(Plain-text document sources)
-------------------------

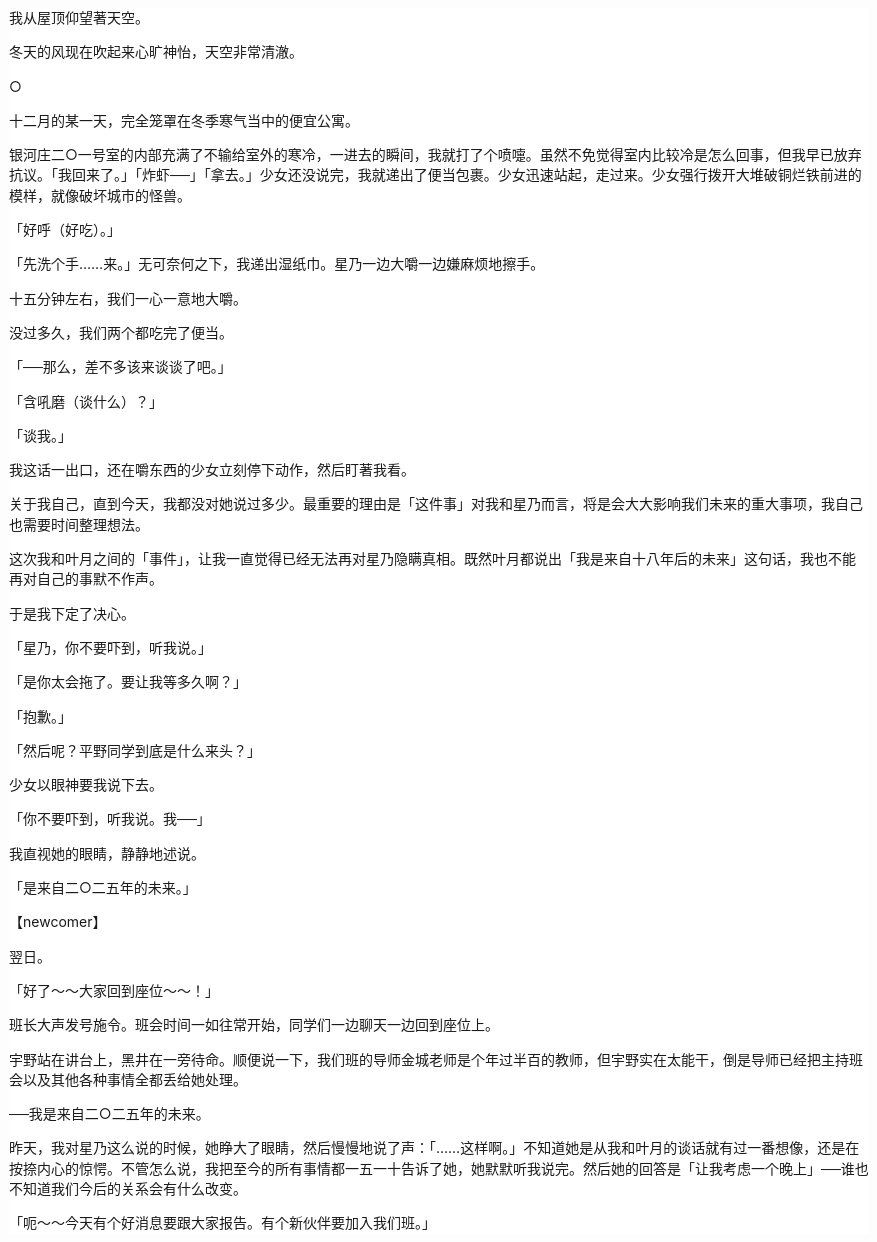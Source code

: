 我从屋顶仰望著天空。

冬天的风现在吹起来心旷神怡，天空非常清澈。

○

十二月的某一天，完全笼罩在冬季寒气当中的便宜公寓。

银河庄二○一号室的内部充满了不输给室外的寒冷，一进去的瞬间，我就打了个喷嚏。虽然不免觉得室内比较冷是怎么回事，但我早已放弃抗议。「我回来了。」「炸虾──」「拿去。」少女还没说完，我就递出了便当包裹。少女迅速站起，走过来。少女强行拨开大堆破铜烂铁前进的模样，就像破坏城市的怪兽。

「好呼（好吃）。」

「先洗个手……来。」无可奈何之下，我递出湿纸巾。星乃一边大嚼一边嫌麻烦地擦手。

十五分钟左右，我们一心一意地大嚼。

没过多久，我们两个都吃完了便当。

「──那么，差不多该来谈谈了吧。」

「含吼磨（谈什么）？」

「谈我。」

我这话一出口，还在嚼东西的少女立刻停下动作，然后盯著我看。

关于我自己，直到今天，我都没对她说过多少。最重要的理由是「这件事」对我和星乃而言，将是会大大影响我们未来的重大事项，我自己也需要时间整理想法。

这次我和叶月之间的「事件」，让我一直觉得已经无法再对星乃隐瞒真相。既然叶月都说出「我是来自十八年后的未来」这句话，我也不能再对自己的事默不作声。

于是我下定了决心。

「星乃，你不要吓到，听我说。」

「是你太会拖了。要让我等多久啊？」

「抱歉。」

「然后呢？平野同学到底是什么来头？」

少女以眼神要我说下去。

「你不要吓到，听我说。我──」

我直视她的眼睛，静静地述说。

「是来自二○二五年的未来。」

【newcomer】

翌日。

「好了～～大家回到座位～～！」

班长大声发号施令。班会时间一如往常开始，同学们一边聊天一边回到座位上。

宇野站在讲台上，黑井在一旁待命。顺便说一下，我们班的导师金城老师是个年过半百的教师，但宇野实在太能干，倒是导师已经把主持班会以及其他各种事情全都丢给她处理。

──我是来自二○二五年的未来。

昨天，我对星乃这么说的时候，她睁大了眼睛，然后慢慢地说了声：「……这样啊。」不知道她是从我和叶月的谈话就有过一番想像，还是在按捺内心的惊愕。不管怎么说，我把至今的所有事情都一五一十告诉了她，她默默听我说完。然后她的回答是「让我考虑一个晚上」──谁也不知道我们今后的关系会有什么改变。

「呃～～今天有个好消息要跟大家报告。有个新伙伴要加入我们班。」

-------------------------

#### [EXERCISE]
Copy the entries exactly. Leave out the images.

#### [EXERCISE RESPONSE]
Source code

: 我从屋顶仰望著天空。

冬天的风现在吹起来心旷神怡，天空非常清澈。

○

十二月的某一天，完全笼罩在冬季寒气当中的便宜公寓。

银河庄二○一号室的内部充满了不输给室外的寒冷，一进去的瞬间，我就打了个喷嚏。虽然不免觉得室内比较冷是怎么回事，但我早已放弃抗议。「我回来了。」「炸虾──」「拿去。」少女还没说完，我就递出了便当包裹。少女迅速站起，走过来。少女强行拨开大堆破铜烂铁前进的模样，就像破坏城市的怪兽。

「好呼（好吃）。」

「先洗个手……来。」无可奈何之下，我递出湿纸巾。星乃一边大嚼一边嫌麻烦地擦手。

十五分钟左右，我们一心一意地大嚼。

没过多久，我们两个都吃完了便当。

「──那么，差不多该来谈谈了吧。」

「含吼磨（谈什么）？」

「谈我。」

我这话一出口，还在嚼东西的少女立刻停下动作，然后盯著我看。

关于我自己，直到今天，我都没对她说过多少。最重要的理由是「这件事」对我和星乃而言，将是会大大影响我们未来的重大事项，我自己也需要时间整理想法。

这次我和叶月之间的「事件」，让我一直觉得已经无法再对星乃隐瞒真相。既然叶月都说出「我是来自十八年后的未来」这句话，我也不能再对自己的事默不作声。

于是我下定了决心。

「星乃，你不要吓到，听我说。」

「是你太会拖了。要让我等多久啊？」

「抱歉。」

「然后呢？平野同学到底是什么来头？」

少女以眼神要我说下去。

「你不要吓到，听我说。我──」

我直视她的眼睛，静静地述说。

「是来自二○二五年的未来。」

【newcomer】

翌日。

「好了～～大家回到座位～～！」

班长大声发号施令。班会时间一如往常开始，同学们一边聊天一边回到座位上。

宇野站在讲台上，黑井在一旁待命。顺便说一下，我们班的导师金城老师是个年过半百的教师，但宇野实在太能干，倒是导师已经把主持班会以及其他各种事情全都丢给她处理。

──我是来自二○二五年的未来。

昨天，我对星乃这么说的时候，她睁大了眼睛，然后慢慢地说了声：「……这样啊。」不知道她是从我和叶月的谈话就有过一番想像，还是在按捺内心的惊愕。不管怎么说，我把至今的所有事情都一五一十告诉了她，她默默听我说完。然后她的回答是「让我考虑一个晚上」──谁也不知道我们今后的关系会有什么改变。

「呃～～今天有个好消息要跟大家报告。有个新伙伴要加入我们班。」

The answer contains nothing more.